Sí, lo dice mucha gente. Supongo que escribo rápidamente y que debo hacer un barullo tremendo al teclear. Pero eso depende. Puedo escribir muy aprisa por un rato y luego vienen momentos en los que me detengo, puedo pasar una hora entera trabajando en una misma página. Pero eso es más bien raro, verás. Al percibir que me estoy empantanando, suelo saltarme la parte difícil y proseguir, para así retomarla con frescura en otra ocasión.
¿Cuánto tardó en completar sus primeros libros, una vez que los había comenzado?
No sabría decirlo. Nunca he podido predecir cuánto me tomaría completar un libro, y hoy todavía comienzo los proyectos sin tener mucha idea al respecto. No se puede creer demasiado en las fechas de inicio y de cierre de un libro que dicen los autores. No es como si hubieran estado escribiendo sin parar durante ese trecho. Tomemos Sexus como ejemplo, o mejor tomemos la trilogía entera de La crucifixión rosa: creo que la comencé en 1940 y aún sigo trabajando en ella. Pero sería absurdo afirmar que lo he hecho sin parar durante todo ese tiempo, puede que ni siquiera haya pensado en ello durante años enteros. ¿Cómo podría entonces hablar al respecto?
Sé que reescribió Trópico de Cáncer en varias ocasiones y es probable que ese libro le costara mucho más que ningún otro, pero eso fue al comienzo de su carrera, naturalmente. ¿Se le ha hecho más fácil escribir con el paso del tiempo?
Creo que estas preguntas no tienen sentido. ¿Qué importa cuánto tiempo toma acabar un libro? Si le hacemos esa pregunta a [Georges] Simenon, respondería con muchísima precisión: creo que le toma entre cuatro y siete semanas. Él sabe que va a ocurrir de esa manera. Normalmente sus libros tienen un grosor determinado. Pero es también un caso excepcional: una persona que cuando dice «ahora voy a empezar a escribir este libro», se entrega por completo a la tarea. Se aísla totalmente, no tiene que hacer ni que pensar en ninguna otra cosa. Bueno, en mi vida eso nunca ha ocurrido. Siempre he tenido millones de cosas que hacer mientras escribía.
¿Edita o corrige usted mucho?
Eso también puede variar bastante. Nunca corrijo ni reviso mientras estoy escribiendo. Digamos que escribo las cosas como me salen y después, cuando se han enfriado —suelo dejar que reposen un buen rato, un mes o dos, más o menos— las vuelvo a leer con ojos nuevos.

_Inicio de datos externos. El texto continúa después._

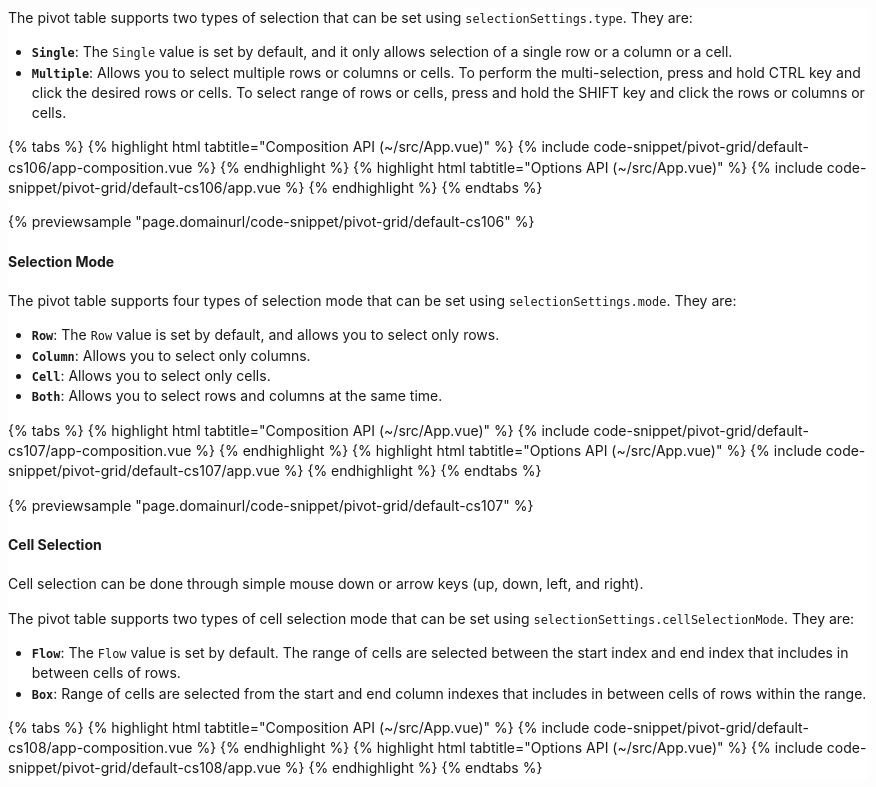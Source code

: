 The pivot table supports two types of selection that can be set using `selectionSettings.type`. They are:

* **`Single`**: The `Single` value is set by default, and it only allows selection of a single row or a column or a cell.
* **`Multiple`**: Allows you to select multiple rows or columns or cells.
To perform the multi-selection, press and hold CTRL key and click the desired rows or cells. To select range of rows or cells, press and hold the SHIFT key and click the rows or columns or cells.

{% tabs %}
{% highlight html tabtitle="Composition API (~/src/App.vue)" %}
{% include code-snippet/pivot-grid/default-cs106/app-composition.vue %}
{% endhighlight %}
{% highlight html tabtitle="Options API (~/src/App.vue)" %}
{% include code-snippet/pivot-grid/default-cs106/app.vue %}
{% endhighlight %}
{% endtabs %}
        
{% previewsample "page.domainurl/code-snippet/pivot-grid/default-cs106" %}

#### Selection Mode

The pivot table supports four types of selection mode that can be set using `selectionSettings.mode`. They are:

* **`Row`**: The `Row` value is set by default, and allows you to select only rows.
* **`Column`**: Allows you to select only columns.
* **`Cell`**: Allows you to select only cells.
* **`Both`**: Allows you to select rows and columns at the same time.

{% tabs %}
{% highlight html tabtitle="Composition API (~/src/App.vue)" %}
{% include code-snippet/pivot-grid/default-cs107/app-composition.vue %}
{% endhighlight %}
{% highlight html tabtitle="Options API (~/src/App.vue)" %}
{% include code-snippet/pivot-grid/default-cs107/app.vue %}
{% endhighlight %}
{% endtabs %}
        
{% previewsample "page.domainurl/code-snippet/pivot-grid/default-cs107" %}

#### Cell Selection

Cell selection can be done through simple mouse down or arrow keys (up, down, left, and right).

The pivot table supports two types of cell selection mode that can be set using `selectionSettings.cellSelectionMode`. They are:

* **`Flow`**: The `Flow` value is set by default. The range of cells are selected between the start index and end index that includes in between cells of rows.
* **`Box`**: Range of cells are selected from the start and end column indexes that includes in between cells of rows within the range.

{% tabs %}
{% highlight html tabtitle="Composition API (~/src/App.vue)" %}
{% include code-snippet/pivot-grid/default-cs108/app-composition.vue %}
{% endhighlight %}
{% highlight html tabtitle="Options API (~/src/App.vue)" %}
{% include code-snippet/pivot-grid/default-cs108/app.vue %}
{% endhighlight %}
{% endtabs %}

Entonces sí que me doy banquete: simplemente voy y trabajo sobre ellas con el hacha. Pero no es así siempre. Las cosas a veces me salen casi tal y como las quería.
¿Cuál es su método de revisión?
Cuando reviso, utilizo un bolígrafo y tinta para hacer los cambios, tacho, hago inserciones; el manuscrito luce fantástico después, como si fuera de [Honoré de] Balzac. Entonces lo vuelvo a transcribir y en ese proceso introduzco cambios nuevos. Prefiero siempre hacerlo yo mismo, porque incluso cuando creo haber incorporado todos los cambios necesarios, el simple hecho de tocar las teclas de la máquina me afila los pensamientos, y me descubro nuevamente revisando el texto mientras hago la última versión.
¿Cómo si ocurriera algo entre usted y la máquina de escribir?
Sí, de algún modo la máquina me estimula. Es un asunto cooperativo.
En Los libros de mi vida afirma usted que muchos escritores y pintores trabajan siempre en una postura incómoda. ¿Piensa que esto los ayuda?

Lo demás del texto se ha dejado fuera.